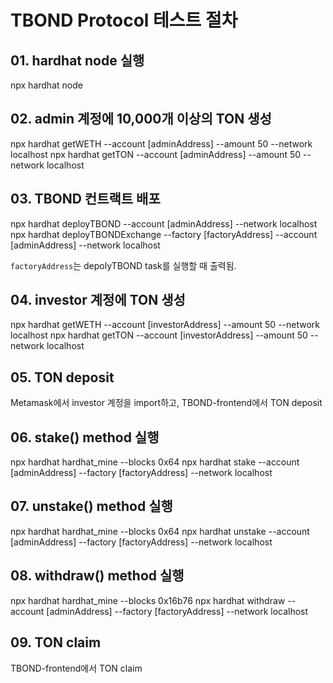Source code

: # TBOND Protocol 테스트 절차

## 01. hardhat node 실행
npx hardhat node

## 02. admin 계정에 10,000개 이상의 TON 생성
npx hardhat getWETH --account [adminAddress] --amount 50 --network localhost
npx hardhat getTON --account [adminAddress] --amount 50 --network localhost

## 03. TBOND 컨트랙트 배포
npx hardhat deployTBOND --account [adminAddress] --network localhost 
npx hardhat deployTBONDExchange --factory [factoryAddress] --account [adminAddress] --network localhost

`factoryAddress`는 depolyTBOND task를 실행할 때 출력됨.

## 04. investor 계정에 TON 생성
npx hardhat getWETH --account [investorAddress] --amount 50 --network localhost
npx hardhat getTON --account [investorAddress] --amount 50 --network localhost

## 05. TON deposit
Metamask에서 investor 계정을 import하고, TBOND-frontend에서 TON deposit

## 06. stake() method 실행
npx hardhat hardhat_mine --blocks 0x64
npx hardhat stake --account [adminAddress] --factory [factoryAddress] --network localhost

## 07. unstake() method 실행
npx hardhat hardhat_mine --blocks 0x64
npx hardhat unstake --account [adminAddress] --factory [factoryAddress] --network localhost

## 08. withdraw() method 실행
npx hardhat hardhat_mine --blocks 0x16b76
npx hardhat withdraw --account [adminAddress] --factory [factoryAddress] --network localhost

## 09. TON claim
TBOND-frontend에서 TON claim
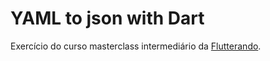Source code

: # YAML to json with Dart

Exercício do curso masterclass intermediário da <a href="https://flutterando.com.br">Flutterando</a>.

WHAT YOU WILL DO: Go through the listing above and pull out each line containing the word "getTON".

EXERCISE OUTPUT:
npx hardhat getTON --account [adminAddress] --amount 50 --network localhost
npx hardhat getTON --account [investorAddress] --amount 50 --network localhost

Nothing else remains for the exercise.